Trump pushed out more moderate Republicans — and replaced them with a new caucus of extreme loyalists: analysis

On Tuesday, writing for FiveThirtyEight, Nathaniel Rakich analyzed how the waves of Republican retirements from Congress in the 2018 and 2020 cycles, and now the 2022 cycle, has effectively pushed out the wings of the party that were skeptical of former President Donald Trump — and ushered in a new wave of extremists who embrace his vision, even if he is no longer in government.

"There has been a remarkable amount of turnover among congressional Republicans in the Trump (and post-Trump) era," wrote Rakich. "Of the 293 Republicans who were serving in the Senate or House on Jan. 20, 2017 — the day of Trump's inauguration — a full 132 (45 percent) are no longer in Congress or have announced their retirement or resignation."
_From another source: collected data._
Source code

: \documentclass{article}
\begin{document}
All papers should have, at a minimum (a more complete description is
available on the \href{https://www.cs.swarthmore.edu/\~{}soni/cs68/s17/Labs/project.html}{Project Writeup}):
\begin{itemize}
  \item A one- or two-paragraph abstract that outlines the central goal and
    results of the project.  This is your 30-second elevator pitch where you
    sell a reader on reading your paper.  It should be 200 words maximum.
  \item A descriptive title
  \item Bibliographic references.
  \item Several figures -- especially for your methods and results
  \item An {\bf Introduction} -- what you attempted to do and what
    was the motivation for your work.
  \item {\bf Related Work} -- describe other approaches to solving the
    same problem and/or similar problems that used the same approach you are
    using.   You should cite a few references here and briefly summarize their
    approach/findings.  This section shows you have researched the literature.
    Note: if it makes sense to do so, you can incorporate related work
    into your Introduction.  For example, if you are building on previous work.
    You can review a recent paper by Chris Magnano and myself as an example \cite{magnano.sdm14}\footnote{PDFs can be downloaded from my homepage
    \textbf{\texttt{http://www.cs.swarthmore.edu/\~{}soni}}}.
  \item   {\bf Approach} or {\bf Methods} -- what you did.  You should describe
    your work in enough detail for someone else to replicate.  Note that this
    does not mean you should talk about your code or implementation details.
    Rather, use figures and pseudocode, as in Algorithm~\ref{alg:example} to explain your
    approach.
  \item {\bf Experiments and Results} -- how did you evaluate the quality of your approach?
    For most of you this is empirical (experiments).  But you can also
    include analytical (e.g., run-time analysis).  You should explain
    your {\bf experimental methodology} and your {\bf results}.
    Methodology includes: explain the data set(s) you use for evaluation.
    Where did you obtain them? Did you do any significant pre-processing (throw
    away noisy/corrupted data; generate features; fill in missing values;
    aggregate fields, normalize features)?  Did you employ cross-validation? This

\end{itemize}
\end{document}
"Overall, the 132 Republicans no longer in Congress are only slightly more moderate than the 161 Republicans who remain," wrote Rakich. However, he noted, it's a different story for the Republicans who replaced the ones who left: "all this Republican turnover has indeed nudged the GOP caucus to the right: first, by culling a few dozen of its members from swing districts and states, who, as we've seen, tended to be more moderate; and second, by replacing outgoing Republicans with more conservative models."

"Former Rep. Scott Tipton, a fairly mainstream Republican (with a DW-Nominate score of 0.451), has been replaced by firebrand Rep. Lauren Boebert (0.798)," noted Rakich. "The late Rep. Walter Jones (a notable maverick, with a DW-Nominate score of 0.244) has been replaced by a reliable Republican vote in Rep. Greg Murphy (0.547) ... The biggest shift of all came in New Mexico's 2nd District, where Rep. Steve Pearce (0.472) was replaced by Rep. Yvette Herrell (0.936), the most conservative politician in Congress."

Some of these new retirements, which long reshaped the House, are now impacting the Senate as well, with Sen. Rob Portman (R-OH) leaving, and the new cadre of primary hopefuls on the GOP side fighting to prove who is the Trumpiest.

"The Republican exodus since Trump took office has gotten plenty of attention — but the coverage too often focuses on incomplete takeaways like what Republican retirements mean for Democrats' chances," concluded Rakich. "But given that the vast majority of states and congressional districts are safe for one party or the other, turnover has far more impact on the ideology and direction of the party itself."